▸ Given information:
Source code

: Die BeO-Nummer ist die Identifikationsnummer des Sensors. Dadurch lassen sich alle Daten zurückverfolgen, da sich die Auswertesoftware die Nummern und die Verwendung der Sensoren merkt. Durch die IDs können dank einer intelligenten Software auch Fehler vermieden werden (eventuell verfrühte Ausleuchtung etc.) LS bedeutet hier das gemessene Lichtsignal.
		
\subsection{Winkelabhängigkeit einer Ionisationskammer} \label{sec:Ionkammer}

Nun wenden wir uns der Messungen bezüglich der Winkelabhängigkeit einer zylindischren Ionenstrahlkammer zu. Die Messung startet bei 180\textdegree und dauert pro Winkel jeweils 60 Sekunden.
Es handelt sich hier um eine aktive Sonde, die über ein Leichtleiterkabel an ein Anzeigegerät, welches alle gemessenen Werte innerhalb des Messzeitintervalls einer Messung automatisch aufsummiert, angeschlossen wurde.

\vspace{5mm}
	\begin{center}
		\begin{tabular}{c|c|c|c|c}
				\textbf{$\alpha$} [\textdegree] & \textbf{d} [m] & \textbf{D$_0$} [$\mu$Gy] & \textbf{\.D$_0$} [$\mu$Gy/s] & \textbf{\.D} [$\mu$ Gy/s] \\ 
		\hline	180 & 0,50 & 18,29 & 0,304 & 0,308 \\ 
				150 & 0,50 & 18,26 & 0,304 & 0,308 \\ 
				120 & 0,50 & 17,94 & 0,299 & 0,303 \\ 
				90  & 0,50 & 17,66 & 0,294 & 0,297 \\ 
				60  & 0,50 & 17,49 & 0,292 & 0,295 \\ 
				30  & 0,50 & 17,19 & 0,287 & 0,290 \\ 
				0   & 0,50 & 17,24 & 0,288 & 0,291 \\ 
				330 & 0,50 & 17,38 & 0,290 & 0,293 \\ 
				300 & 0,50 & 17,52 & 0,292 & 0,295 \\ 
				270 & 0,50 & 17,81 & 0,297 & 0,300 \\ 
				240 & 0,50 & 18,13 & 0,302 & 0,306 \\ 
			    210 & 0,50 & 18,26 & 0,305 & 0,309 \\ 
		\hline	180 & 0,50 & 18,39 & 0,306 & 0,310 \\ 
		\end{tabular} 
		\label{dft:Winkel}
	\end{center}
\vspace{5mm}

▸ Assignment: Your answer should hold the line with "330 & 0,50 & 17,38 & 0,290 & 0,293 \\" and each line after it to the end of the data, retyped exactly. Include no other lines.

▸ Problem solution:
				330 & 0,50 & 17,38 & 0,290 & 0,293 \\ 
				300 & 0,50 & 17,52 & 0,292 & 0,295 \\ 
				270 & 0,50 & 17,81 & 0,297 & 0,300 \\ 
				240 & 0,50 & 18,13 & 0,302 & 0,306 \\ 
			    210 & 0,50 & 18,26 & 0,305 & 0,309 \\ 
		\hline	180 & 0,50 & 18,39 & 0,306 & 0,310 \\ 
		\end{tabular} 
		\label{dft:Winkel}
	\end{center}
\vspace{5mm}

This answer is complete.